# I can't connect to battle.net on Diablo 2. (Vista related)



## Santana (Sep 23, 2007)

I get the same error trying to connect to battle.net every time. It says "Connecting to the fastest server..." and then an error message appears:

_Unable to connect to Battle.net. If using a modem, you may need to connect to your internet service provider before connecting to Battle.net._

I am connected to the internet, so clearly something is blocking access to Battle.net. I've tried numerous fixes, that didn't really fix anything:

-downloading latest patch
-forwarding all ports under router settings
-disabling firewall 
-re-installation (3 times!)
-I have a valid CD-Key

Over a year ago, I played on a laptop with XP, using the same router, with no problems.
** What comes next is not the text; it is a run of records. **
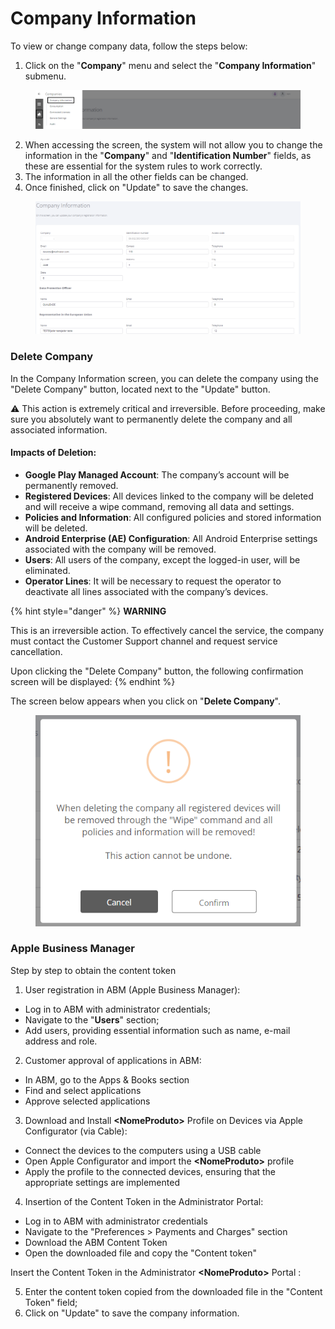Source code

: # Company Information

To view or change company data, follow the steps below:

1. Click on the "**Company**" menu and select the "**Company Information**" submenu.

<figure><img src="../../../.gitbook/assets/Captura de tela 2024-02-14 150836.png" alt=""><figcaption></figcaption></figure>

2. When accessing the screen, the system will not allow you to change the information in the "**Company**" and "**Identification Number**" fields, as these are essential for the system rules to work correctly.
3. The information in all the other fields can be changed.
4. Once finished, click on "Update" to save the changes.

<figure><img src="../../../.gitbook/assets/image (6) (1).png" alt=""><figcaption></figcaption></figure>

### Delete Company <a href="#id-2grqrue" id="id-2grqrue"></a>

In the Company Information screen, you can delete the company using the "Delete Company" button, located next to the "Update" button.

⚠️ This action is extremely critical and irreversible. Before proceeding, make sure you absolutely want to permanently delete the company and all associated information.

#### **Impacts of Deletion:**

* **Google Play Managed Account**: The company’s account will be permanently removed.
* **Registered Devices**: All devices linked to the company will be deleted and will receive a wipe command, removing all data and settings.
* **Policies and Information**: All configured policies and stored information will be deleted.
* **Android Enterprise (AE) Configuration**: All Android Enterprise settings associated with the company will be removed.
* **Users**: All users of the company, except the logged-in user, will be eliminated.
* **Operator Lines**: It will be necessary to request the operator to deactivate all lines associated with the company’s devices.

{% hint style="danger" %}
**WARNING**

This is an irreversible action. To effectively cancel the service, the company must contact the Customer Support channel and request service cancellation.

Upon clicking the "Delete Company" button, the following confirmation screen will be displayed:
{% endhint %}

The screen below appears when you click on "**Delete Company**".

<figure><img src="../../../.gitbook/assets/image (184).png" alt=""><figcaption></figcaption></figure>

### Apple Business Manager <a href="#id-2grqrue" id="id-2grqrue"></a>

Step by step to obtain the content token

1. User registration in ABM (Apple Business Manager):&#x20;

* Log in to ABM with administrator credentials;
* Navigate to the "**Users**" section;
* Add users, providing essential information such as name, e-mail address and role.

2. Customer approval of applications in ABM:&#x20;

* In ABM, go to the Apps & Books section
* Find and select applications
* Approve selected applications

3. Download and Install **\<NomeProduto>** Profile on Devices via Apple Configurator (via Cable):&#x20;

* Connect the devices to the computers using a USB cable
* Open Apple Configurator and import the **\<NomeProduto>** profile&#x20;
* Apply the profile to the connected devices, ensuring that the appropriate settings are implemented

4. Insertion of the Content Token in the Administrator Portal:

* Log in to ABM with administrator credentials
* Navigate to the "Preferences > Payments and Charges" section
* Download the ABM Content Token
* Open the downloaded file and copy the "Content token"

Insert the Content Token in the Administrator **\<NomeProduto>** Portal :

5. Enter the content token copied from the downloaded file in the "Content Token" field;
6. Click on "Update" to save the company information.
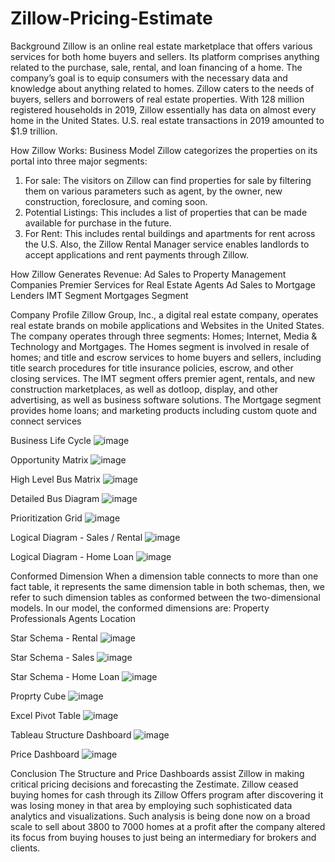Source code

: # Zillow-Pricing-Estimate

Background
Zillow is an online real estate marketplace that offers various services for both home buyers and sellers.
Its platform comprises anything related to the purchase, sale, rental, and loan financing of a home.
The company’s goal is to equip consumers with the necessary data and knowledge about anything related to homes.
Zillow caters to the needs of buyers, sellers and borrowers of real estate properties.
With 128 million registered households in 2019, Zillow essentially has data on almost every home in the United States.
U.S. real estate transactions in 2019 amounted to $1.9 trillion.

How Zillow Works: Business Model
Zillow categorizes the properties on its portal into three major segments:
1. For sale: The visitors on Zillow can find properties for sale by filtering them on various parameters such as agent, by the owner, new construction, foreclosure, and coming soon.
2. Potential Listings: This includes a list of properties that can be made available for purchase in the future.
3. For Rent: This includes rental buildings and apartments for rent across the U.S. Also, the Zillow Rental Manager service enables landlords to accept applications and rent payments through Zillow.

How Zillow Generates Revenue:
Ad Sales to Property Management Companies
Premier Services for Real Estate Agents
Ad Sales to Mortgage Lenders
IMT Segment
Mortgages Segment

Company Profile
Zillow Group, Inc., a digital real estate company, operates real estate brands on mobile applications and Websites in the United States.
The company operates through three segments: Homes; Internet, Media & Technology and Mortgages.
The Homes segment is involved in resale of homes; and title and escrow services to home buyers and sellers, including title search procedures for title insurance policies, escrow, and other closing services.
The IMT segment offers premier agent, rentals, and new construction marketplaces, as well as dotloop, display, and other advertising, as well as business software solutions.
The Mortgage segment provides home loans; and marketing products including custom quote and connect services

Business Life Cycle
![image](https://user-images.githubusercontent.com/122759737/213983870-f76dd728-b006-4099-b110-fd8593aa6cee.png)

Opportunity Matrix
![image](https://user-images.githubusercontent.com/122759737/213983912-329d5d6c-e057-4e2e-9742-ad9751753bb9.png)

High Level Bus Matrix
![image](https://user-images.githubusercontent.com/122759737/213983949-3167f674-9ad7-4abb-88c7-fd2a6722791b.png)

Detailed Bus Diagram
![image](https://user-images.githubusercontent.com/122759737/213983989-e0cc6d5b-f13f-46b6-b1a7-66a404a4aba6.png)

Prioritization Grid
![image](https://user-images.githubusercontent.com/122759737/213984032-01d5f119-27fb-41c9-bfed-f6874da28a27.png)

Logical Diagram - Sales / Rental
![image](https://user-images.githubusercontent.com/122759737/213984095-6fb935de-8565-4232-8615-04e30b8656e3.png)

Logical Diagram - Home Loan
![image](https://user-images.githubusercontent.com/122759737/213984135-2f25a55c-65f7-48d3-91fc-819c3eeebccd.png)

Conformed Dimension
When a dimension table connects to more than one fact table, it represents the same dimension table in both schemas, then, we refer to such dimension tables as conformed between the two-dimensional models.
In our model, the conformed dimensions are:
Property
Professionals
Agents
Location

Star Schema - Rental
![image](https://user-images.githubusercontent.com/122759737/213984231-327a8e6b-1f3b-421f-ad94-3cd52b51b69b.png)

Star Schema - Sales
![image](https://user-images.githubusercontent.com/122759737/213984250-a865d8a9-2197-4923-b438-0142405ce206.png)

Star Schema - Home Loan
![image](https://user-images.githubusercontent.com/122759737/213984280-e79a203e-6518-459b-bed6-2e358168cb93.png)

Proprty Cube
![image](https://user-images.githubusercontent.com/122759737/213984321-3cc65273-5465-40ee-bbed-a914a0ae4305.png)

Excel Pivot Table
![image](https://user-images.githubusercontent.com/122759737/213984363-bd16ffff-3180-4ac4-ae10-3e6f5ee87880.png)

Tableau Structure Dashboard
![image](https://user-images.githubusercontent.com/122759737/213984405-2c0dbe42-b79e-4277-9984-bf8bd356198e.png)

Price Dashboard
![image](https://user-images.githubusercontent.com/122759737/213984436-568e63ec-cfb2-48b3-90e5-2d8b7bc9cbab.png)

Conclusion
The Structure and Price Dashboards assist Zillow in making critical pricing decisions and forecasting the Zestimate.
Zillow ceased buying homes for cash through its Zillow Offers program after discovering it was losing money in that area by employing such sophisticated data analytics and visualizations.
Such analysis is being done now on a broad scale to sell about 3800 to 7000 homes at a profit after the company altered its focus from buying houses to just being an intermediary for brokers and clients.






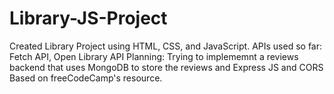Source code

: # Library-JS-Project
Created Library Project using HTML, CSS, and JavaScript. 
APIs used so far: Fetch API, Open Library API
Planning: Trying to implememnt a reviews backend that uses MongoDB to store the reviews and Express JS and CORS
Based on freeCodeCamp's resource.
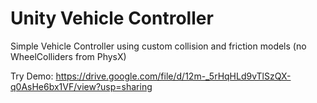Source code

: # Unity Vehicle Controller
Simple Vehicle Controller using custom collision and friction models (no WheelColliders from PhysX)

Try Demo: https://drive.google.com/file/d/12m-_5rHqHLd9vTlSzQX-q0AsHe6bx1VF/view?usp=sharing
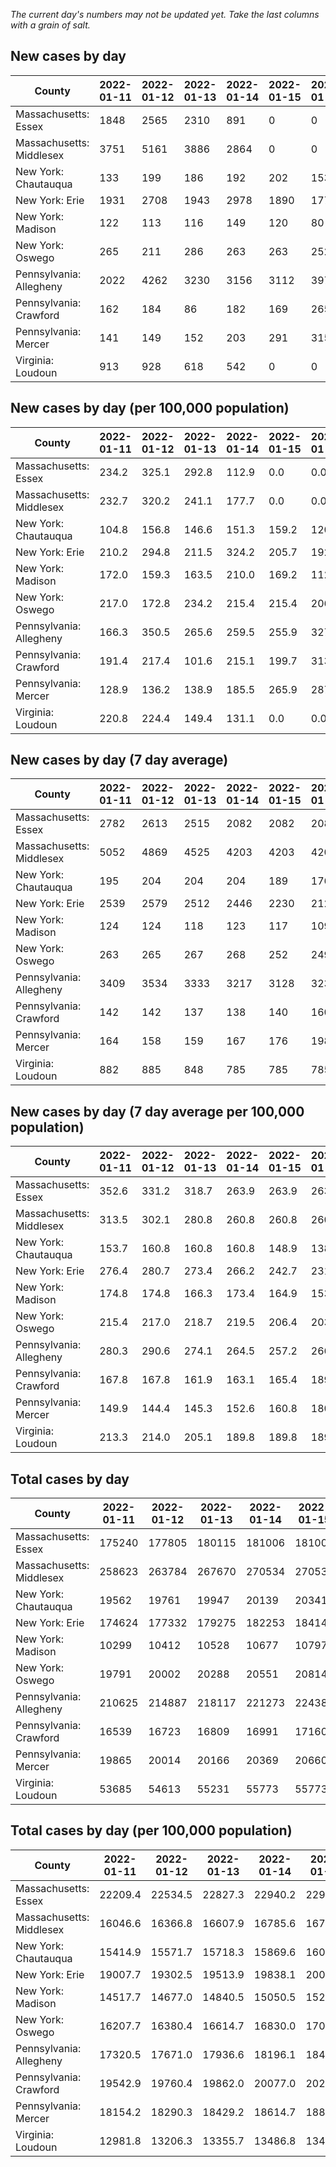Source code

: _The current day's numbers may not be updated yet. Take the last columns with a grain of salt._
## New cases by day

| County | 2022-01-11 | 2022-01-12 | 2022-01-13 | 2022-01-14 | 2022-01-15 | 2022-01-16 | 2022-01-17 |
| --- | --- | --- | --- | --- | --- | --- | --- |
| Massachusetts: Essex | 1848 | 2565 | 2310 | 891 | 0 | 0 |  |
| Massachusetts: Middlesex | 3751 | 5161 | 3886 | 2864 | 0 | 0 |  |
| New York: Chautauqua | 133 | 199 | 186 | 192 | 202 | 153 | 134 |
| New York: Erie | 1931 | 2708 | 1943 | 2978 | 1890 | 1770 | 1347 |
| New York: Madison | 122 | 113 | 116 | 149 | 120 | 80 | 72 |
| New York: Oswego | 265 | 211 | 286 | 263 | 263 | 252 | 154 |
| Pennsylvania: Allegheny | 2022 | 4262 | 3230 | 3156 | 3112 | 3977 | 1746 |
| Pennsylvania: Crawford | 162 | 184 | 86 | 182 | 169 | 265 | 134 |
| Pennsylvania: Mercer | 141 | 149 | 152 | 203 | 291 | 315 | 116 |
| Virginia: Loudoun | 913 | 928 | 618 | 542 | 0 | 0 | 1617 |

## New cases by day (per 100,000 population)

| County | 2022-01-11 | 2022-01-12 | 2022-01-13 | 2022-01-14 | 2022-01-15 | 2022-01-16 | 2022-01-17 |
| --- | --- | --- | --- | --- | --- | --- | --- |
| Massachusetts: Essex | 234.2 | 325.1 | 292.8 | 112.9 | 0.0 | 0.0 |  |
| Massachusetts: Middlesex | 232.7 | 320.2 | 241.1 | 177.7 | 0.0 | 0.0 |  |
| New York: Chautauqua | 104.8 | 156.8 | 146.6 | 151.3 | 159.2 | 120.6 | 105.6 |
| New York: Erie | 210.2 | 294.8 | 211.5 | 324.2 | 205.7 | 192.7 | 146.6 |
| New York: Madison | 172.0 | 159.3 | 163.5 | 210.0 | 169.2 | 112.8 | 101.5 |
| New York: Oswego | 217.0 | 172.8 | 234.2 | 215.4 | 215.4 | 206.4 | 126.1 |
| Pennsylvania: Allegheny | 166.3 | 350.5 | 265.6 | 259.5 | 255.9 | 327.0 | 143.6 |
| Pennsylvania: Crawford | 191.4 | 217.4 | 101.6 | 215.1 | 199.7 | 313.1 | 158.3 |
| Pennsylvania: Mercer | 128.9 | 136.2 | 138.9 | 185.5 | 265.9 | 287.9 | 106.0 |
| Virginia: Loudoun | 220.8 | 224.4 | 149.4 | 131.1 | 0.0 | 0.0 | 391.0 |

## New cases by day (7 day average)

| County | 2022-01-11 | 2022-01-12 | 2022-01-13 | 2022-01-14 | 2022-01-15 | 2022-01-16 | 2022-01-17 |
| --- | --- | --- | --- | --- | --- | --- | --- |
| Massachusetts: Essex | 2782 | 2613 | 2515 | 2082 | 2082 | 2082 |  |
| Massachusetts: Middlesex | 5052 | 4869 | 4525 | 4203 | 4203 | 4203 |  |
| New York: Chautauqua | 195 | 204 | 204 | 204 | 189 | 176 | 171 |
| New York: Erie | 2539 | 2579 | 2512 | 2446 | 2230 | 2127 | 2081 |
| New York: Madison | 124 | 124 | 118 | 123 | 117 | 109 | 110 |
| New York: Oswego | 263 | 265 | 267 | 268 | 252 | 249 | 242 |
| Pennsylvania: Allegheny | 3409 | 3534 | 3333 | 3217 | 3128 | 3238 | 3072 |
| Pennsylvania: Crawford | 142 | 142 | 137 | 138 | 140 | 160 | 169 |
| Pennsylvania: Mercer | 164 | 158 | 159 | 167 | 176 | 198 | 195 |
| Virginia: Loudoun | 882 | 885 | 848 | 785 | 785 | 785 | 660 |

## New cases by day (7 day average per 100,000 population)

| County | 2022-01-11 | 2022-01-12 | 2022-01-13 | 2022-01-14 | 2022-01-15 | 2022-01-16 | 2022-01-17 |
| --- | --- | --- | --- | --- | --- | --- | --- |
| Massachusetts: Essex | 352.6 | 331.2 | 318.7 | 263.9 | 263.9 | 263.9 |  |
| Massachusetts: Middlesex | 313.5 | 302.1 | 280.8 | 260.8 | 260.8 | 260.8 |  |
| New York: Chautauqua | 153.7 | 160.8 | 160.8 | 160.8 | 148.9 | 138.7 | 134.7 |
| New York: Erie | 276.4 | 280.7 | 273.4 | 266.2 | 242.7 | 231.5 | 226.5 |
| New York: Madison | 174.8 | 174.8 | 166.3 | 173.4 | 164.9 | 153.6 | 155.1 |
| New York: Oswego | 215.4 | 217.0 | 218.7 | 219.5 | 206.4 | 203.9 | 198.2 |
| Pennsylvania: Allegheny | 280.3 | 290.6 | 274.1 | 264.5 | 257.2 | 266.3 | 252.6 |
| Pennsylvania: Crawford | 167.8 | 167.8 | 161.9 | 163.1 | 165.4 | 189.1 | 199.7 |
| Pennsylvania: Mercer | 149.9 | 144.4 | 145.3 | 152.6 | 160.8 | 180.9 | 178.2 |
| Virginia: Loudoun | 213.3 | 214.0 | 205.1 | 189.8 | 189.8 | 189.8 | 159.6 |

## Total cases by day

| County | 2022-01-11 | 2022-01-12 | 2022-01-13 | 2022-01-14 | 2022-01-15 | 2022-01-16 | 2022-01-17 |
| --- | --- | --- | --- | --- | --- | --- | --- |
| Massachusetts: Essex | 175240 | 177805 | 180115 | 181006 | 181006 | 181006 |  |
| Massachusetts: Middlesex | 258623 | 263784 | 267670 | 270534 | 270534 | 270534 |  |
| New York: Chautauqua | 19562 | 19761 | 19947 | 20139 | 20341 | 20494 | 20628 |
| New York: Erie | 174624 | 177332 | 179275 | 182253 | 184143 | 185913 | 187260 |
| New York: Madison | 10299 | 10412 | 10528 | 10677 | 10797 | 10877 | 10949 |
| New York: Oswego | 19791 | 20002 | 20288 | 20551 | 20814 | 21066 | 21220 |
| Pennsylvania: Allegheny | 210625 | 214887 | 218117 | 221273 | 224385 | 228362 | 230108 |
| Pennsylvania: Crawford | 16539 | 16723 | 16809 | 16991 | 17160 | 17425 | 17559 |
| Pennsylvania: Mercer | 19865 | 20014 | 20166 | 20369 | 20660 | 20975 | 21091 |
| Virginia: Loudoun | 53685 | 54613 | 55231 | 55773 | 55773 | 55773 | 57390 |

## Total cases by day (per 100,000 population)

| County | 2022-01-11 | 2022-01-12 | 2022-01-13 | 2022-01-14 | 2022-01-15 | 2022-01-16 | 2022-01-17 |
| --- | --- | --- | --- | --- | --- | --- | --- |
| Massachusetts: Essex | 22209.4 | 22534.5 | 22827.3 | 22940.2 | 22940.2 | 22940.2 |  |
| Massachusetts: Middlesex | 16046.6 | 16366.8 | 16607.9 | 16785.6 | 16785.6 | 16785.6 |  |
| New York: Chautauqua | 15414.9 | 15571.7 | 15718.3 | 15869.6 | 16028.8 | 16149.3 | 16254.9 |
| New York: Erie | 19007.7 | 19302.5 | 19513.9 | 19838.1 | 20043.8 | 20236.5 | 20383.1 |
| New York: Madison | 14517.7 | 14677.0 | 14840.5 | 15050.5 | 15219.7 | 15332.5 | 15434.0 |
| New York: Oswego | 16207.7 | 16380.4 | 16614.7 | 16830.0 | 17045.4 | 17251.8 | 17377.9 |
| Pennsylvania: Allegheny | 17320.5 | 17671.0 | 17936.6 | 18196.1 | 18452.0 | 18779.1 | 18922.7 |
| Pennsylvania: Crawford | 19542.9 | 19760.4 | 19862.0 | 20077.0 | 20276.7 | 20589.9 | 20748.2 |
| Pennsylvania: Mercer | 18154.2 | 18290.3 | 18429.2 | 18614.7 | 18880.7 | 19168.6 | 19274.6 |
| Virginia: Loudoun | 12981.8 | 13206.3 | 13355.7 | 13486.8 | 13486.8 | 13486.8 | 13877.8 |
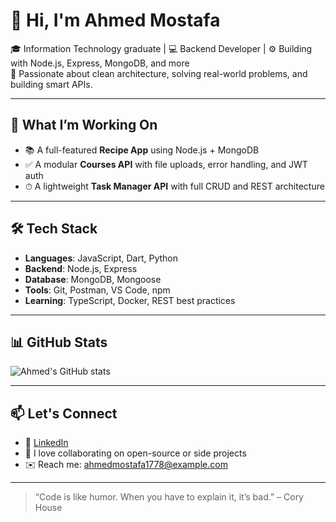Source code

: # 👋 Hi, I'm Ahmed Mostafa

🎓 Information Technology graduate | 💻 Backend Developer | ⚙️ Building with Node.js, Express, MongoDB, and more  
🚀 Passionate about clean architecture, solving real-world problems, and building smart APIs.

---

## 🧠 What I’m Working On

- 📚 A full-featured **Recipe App** using Node.js + MongoDB
- ✅ A modular **Courses API** with file uploads, error handling, and JWT auth
- ⏱ A lightweight **Task Manager API** with full CRUD and REST architecture

---

## 🛠️ Tech Stack

- **Languages**: JavaScript, Dart, Python
- **Backend**: Node.js, Express
- **Database**: MongoDB, Mongoose
- **Tools**: Git, Postman, VS Code, npm
- **Learning**: TypeScript, Docker, REST best practices

---

## 📊 GitHub Stats

![Ahmed's GitHub stats](https://github-readme-stats.vercel.app/api?username=AhmedMostafaAi&show_icons=true&theme=radical)

---

## 📫 Let's Connect

- 💼 [LinkedIn](www.linkedin.com/in/ahmed-mostafa-b9805623b)
- 🧠 I love collaborating on open-source or side projects
- ✉️ Reach me: ahmedmostafa1778@example.com

---

> “Code is like humor. When you have to explain it, it’s bad.” – Cory House

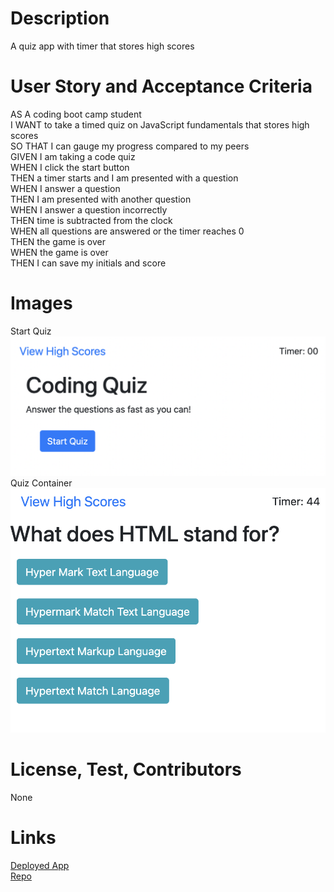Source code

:# Description
A quiz app with timer that stores high scores

# User Story and Acceptance Criteria
AS A coding boot camp student <br>
I WANT to take a timed quiz on JavaScript fundamentals that stores high scores <br>
SO THAT I can gauge my progress compared to my peers
<br>
GIVEN I am taking a code quiz <br>
WHEN I click the start button <br>
THEN a timer starts and I am presented with a question <br>
WHEN I answer a question <br>
THEN I am presented with another question <br>
WHEN I answer a question incorrectly <br>
THEN time is subtracted from the clock <br>
WHEN all questions are answered or the timer reaches 0 <br>
THEN the game is over <br>
WHEN the game is over <br>
THEN I can save my initials and score 

# Images 
Start Quiz
<img src="assets/imgs for readme/Screen Shot 2022-02-21 at 13.03.03.png">
<br>
Quiz Container
<img src="assets/imgs for readme/Screen Shot 2022-02-21 at 13.12.05.png">

# License, Test, Contributors
None
# Links
[Deployed App](https://pcancio.github.io/CodeQuizJSFundamentals/)
<br>
[Repo](https://github.com/pcancio/CodeQuizJSFundamentals)



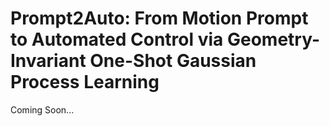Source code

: # Prompt2Auto: From Motion Prompt to Automated Control via Geometry-Invariant One-Shot Gaussian Process Learning

Coming Soon...

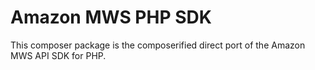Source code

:Amazon MWS PHP SDK
==================

This composer package is the composerified direct port of the Amazon MWS API SDK for PHP.
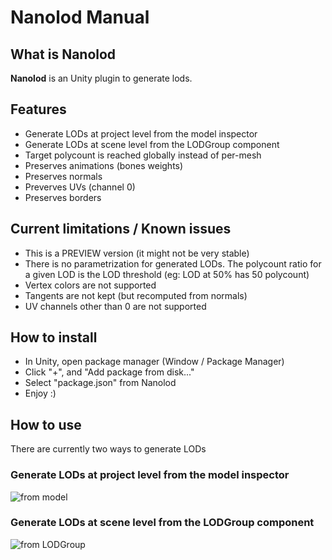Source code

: # Nanolod Manual

## What is Nanolod

**Nanolod** is an Unity plugin to generate lods.

## Features

* Generate LODs at project level from the model inspector
* Generate LODs at scene level from the LODGroup component
* Target polycount is reached globally instead of per-mesh
* Preserves animations (bones weights)
* Preserves normals
* Preverves UVs (channel 0)
* Preserves borders

## Current limitations / Known issues

* This is a PREVIEW version (it might not be very stable)
* There is no parametrization for generated LODs. The polycount ratio for a given LOD is the LOD threshold (eg: LOD at 50% has 50 polycount)
* Vertex colors are not supported
* Tangents are not kept (but recomputed from normals)
* UV channels other than 0 are not supported

## How to install

* In Unity, open package manager (Window / Package Manager)
* Click "+", and "Add package from disk..."
* Select "package.json" from Nanolod
* Enjoy :)

## How to use

There are currently two ways to generate LODs

### Generate LODs at project level from the model inspector

![from model](nanolod/Manual/modelimporter.png)

### Generate LODs at scene level from the LODGroup component

![from LODGroup](nanolod/Manual/lodgroup.png)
I'm on my desktop now, and running D2 on Vista. The laptop used a D-link network card (my router is D-link) and this desktop uses a Linksys receiver. Could the Linksys receiver be causing any problems, even though I have a great Internet connection using it? I believe the real problem is with Vista, though. I've heard of a hidden Vista firewall, not sure how to go about disabling that (if it exists). Is there anything that Vista could be doing that could block me from connecting to Battle.net?

EDIT: I just hooked up directly to my modem, and I still can't connect. This looks like a Vista problem.


----------



## Santana (Sep 23, 2007)

bump


----------